That's really funny, because a couple of years ago, Snowden demonstrated very clearly that American tech companies are all infested by NSA mass surveillance tools or dominated by mass surveillance activities, constantly profiling pretty much all citizens.
In that sense, it might actually be "safer" for an individual American to use a Chinese phone. It may be backdoored, but at least the PLA isn't going to share your vacation pics with the DEA, but the NSA might.
If you're an American and you use services outside of the US, you are in fact enabling - entirely legally - the NSA to do dramatically more aggressive things to target your information / data / email.
It's my first time getting flagged but how is claiming that a Russian resident (national or permanent or otherwise) preferring to use Yandex mail a national/personal attack in any way?
I interpreted it through the filter of the current discourse re trolls, bots, manipulation, meddling, and collusion. If you didn't mean to insinuate about any of that, I'm sorry for misreading you!
I wasn't the only one, though (https://news.ycombinator.com/item?id=16381477). It's sad, but if a comment doesn't include enough information to rule out the most inflammatory interpretations, that's where readers will go.
As far as I’m aware he didn’t demonstrate that (say) Apple was infested by NSA mass surveillance tools. And those options that could be used to profile users can be switched off. What am I missing?
No, that's not in fact how basebands work; the baseband is connected to the AP via HSIC, which is an internal USB bus. "Shares a bus with the top-level OS", by the way, is a sequence of words that doesn't really make sense.
> “We would obviously rather not remove the apps, but like we do in other countries, we follow the law wherever we do business,” Cook said on a call with analysts to discuss quarterly financial results.
If Apple wants to remain competitive globally from a market share perspective, they need to compete in China (http://gs.statcounter.com/os-market-share/all/china). If the only way to do that is remove apps from the app store, they'll do it.
In fact, the app store is probably the most noticeable change. There could be others that haven't been widely publicized.
Quite a lot, I'm afraid. Please do read the Snowden leaks, it's extremely important historical data. For starters, all major US tech companies are PRISM partners.

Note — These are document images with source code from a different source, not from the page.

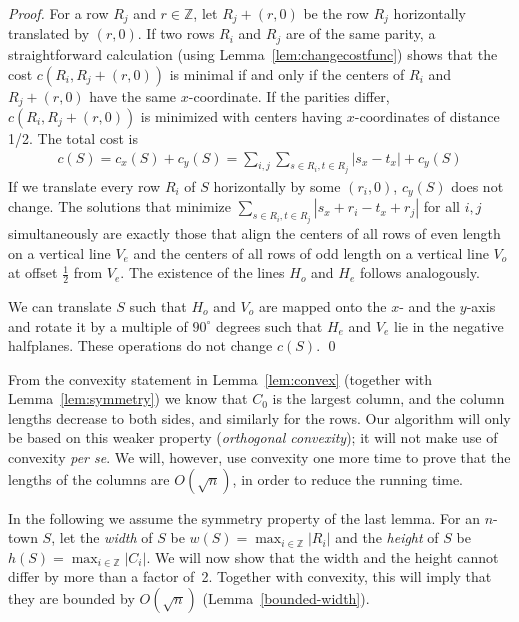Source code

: \documentclass[preprint,authoryear,12pt]{elsarticle}
\begin{document}
\begin{proof}
For a row $R_j$ and $r\in \mathbb{Z}$, let $R_j+(r,0)$ be
the row $R_j$ horizontally translated by $(r,0)$. If two rows $R_i$ and $R_j$
are of the same parity, a straightforward calculation
(using Lemma~\ref{lem:changecostfunc}) shows that
the cost $c(R_i,R_j+(r,0))$ is minimal if
and only if the centers of $R_i$ and $R_j+(r,0)$ have the same $x$-coordinate. If the parities differ, $c(R_i,R_j+(r,0))$ is
minimized with centers having $x$-coordinates of distance 1/2.
The total cost is
\begin{eqnarray*}
c(S) = c_x(S) + c_y(S)  =
 \sum_{i,j} \sum_{s \in R_i, t \in R_j} |s_x -t_x| + c_y(S)
\end{eqnarray*}
If we translate every row $R_i$ of $S$ horizontally by some
$(r_i,0)$, $c_y(S)$ does not change. The solutions that minimize
$\sum_{s \in R_i, t \in R_j} |s_x + r_i -t_x + r_j|$ for all $i,j$
simultaneously are exactly those that align the centers of all rows
of even length on a vertical line $V_e$ and the centers of all rows
of odd length on a vertical line $V_o$ at offset $\frac12$ from
$V_e$. The existence of the lines $H_o$ and $H_e$ follows
analogously.


We can translate $S$ such that $H_o$ and $V_o$ are mapped onto the
$x$- and the $y$-axis and rotate it by a multiple of $90^\circ$
degrees such that $H_e$ and $V_e$ lie in the negative halfplanes.
These operations do not change $c(S)$. \qed
\end{proof}


{From} the convexity statement in Lemma~\ref{lem:convex} (together
with Lemma~\ref{lem:symmetry}) we know that $C_0$ is the largest
column, and the column lengths decrease to both sides, and similarly
for the rows.
Our algorithm will only be based on this weaker property
(\emph{orthogonal convexity}); it will not make use of convexity
\emph{per se}.
We will, however, use convexity one more time to prove that the
lengths of the columns are $O(\sqrt n)$, in order to reduce the
running time.




In the following we assume the symmetry property of the last lemma.
For an $n$-town $S$, let the \emph{width} of $S$ be
$w(S)=\max_{i \in \mathbb{Z}} |R_i|$ and the \emph{height} of $S$ be
$h(S)=\max_{i \in \mathbb{Z}} |C_i|$. We will now show that the width
and the height cannot differ by more than a factor of~2.
Together with convexity, this will imply that they are bounded by
$O(\sqrt n)$ (Lemma~\ref{bounded-width}).
\end{document}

Based on said leaks and a fact sheet from DNI Clapper himself, PRISM is simply an efficient warrant processing system based upon legal authority, nothing more. While troubling and worthy of debate, particularly regarding its 702 legal authority and targeting of Americans, it does not involve malware, surreptitious access to any of the involved tech companies, or an infestation of NSA tooling. The author of the PRISM slides was not careful to make this clear, which meant without context, everyone seemed to assume PRISM was a Room 641A situation. It's become clear that to be a 'partner' in PRISM simply means that the entity is capable of responding to warrants using the system, and citing PRISM as an example of compromise in the same vein as this Huawei announcement is disingenuous at best. Some companies built systems on their side to help (like Facebook), while Google delivered their PRISM data via SSH, for example; Twitter, interestingly, did not play ball.
Having responded to warrants before, I can tell you that it's a drawn out, paperwork-intensive process. Something like PRISM is actually net good for both parties, since governmental relationships are extremely human intensive on both sides at the scale of the large tech players. I can actually understand and sympathize with the USG designing a system to make it more efficient, though the leaks tell us it was flagrantly misused (primarily via NSLs, back door searches, and so on).
Came here to say this. Do these 3-letter "agencies" still have any credibility left since they're now known to have repeatedly cheated "their people" (citizens, uhum tax payers, that to some extend keep these agencies in existence)?
Maybe Huawei devices are harder for them to "bug", and that's why they say this. I have no reason to believe they are not lying, after all the lies and cover ups that have been exposed.
It's a double-whammy: Not only do the Chinese get all that precioussss data, also the Americans don't! Unless, maybe, they manage to buy or trade for it.
Facing that kind of loss, I would be concerned, too!